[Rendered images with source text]
####
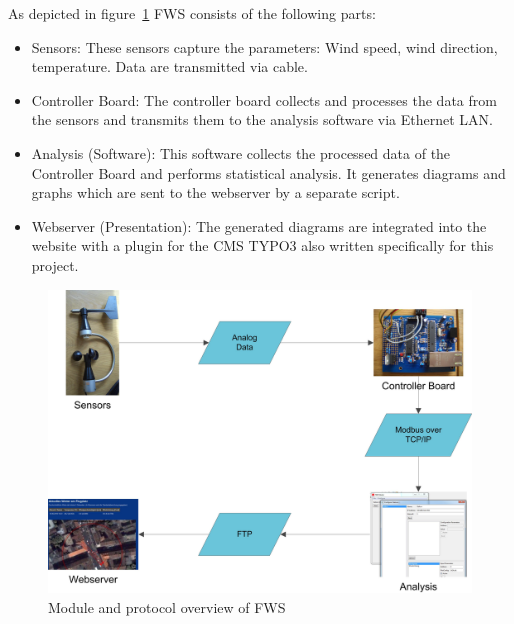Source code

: As depicted in figure~\ref{fig:fws_overview} FWS consists of the following parts:
\begin{itemize}
\item Sensors: These sensors capture the parameters: Wind speed, wind direction, temperature. Data are transmitted via cable.
\item Controller Board: The controller board collects and processes the data from the sensors and transmits them to the analysis software via Ethernet LAN.
\item Analysis (Software): This software collects the processed data of the Controller Board and performs statistical analysis. It generates diagrams and graphs which are sent to the webserver by a separate script.
\item Webserver (Presentation): The generated diagrams are integrated into the website with a plugin for the CMS TYPO3 also written specifically for this project.
\end{itemize}

\begin{figure}[ht]
    \centering
    \includegraphics[width=\linewidth]{graphics/overview.jpg}
    \caption{Module and protocol overview of FWS}
    \label{fig:fws_overview}
\end{figure}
####
◆ **TASK OBJECTIVE**:
Give back all the records as they stand, but with no pictures in the copy.

◆ **SOLUTION FOR THIS TASK**:
Source code

: As depicted in figure~\ref{fig:fws_overview} FWS consists of the following parts:
\begin{itemize}
\item Sensors: These sensors capture the parameters: Wind speed, wind direction, temperature. Data are transmitted via cable.
\item Controller Board: The controller board collects and processes the data from the sensors and transmits them to the analysis software via Ethernet LAN.
\item Analysis (Software): This software collects the processed data of the Controller Board and performs statistical analysis. It generates diagrams and graphs which are sent to the webserver by a separate script.
\item Webserver (Presentation): The generated diagrams are integrated into the website with a plugin for the CMS TYPO3 also written specifically for this project.
\end{itemize}

\begin{figure}[ht]
    \centering
    \includegraphics[width=\linewidth]{graphics/overview.jpg}
    \caption{Module and protocol overview of FWS}
    \label{fig:fws_overview}
\end{figure}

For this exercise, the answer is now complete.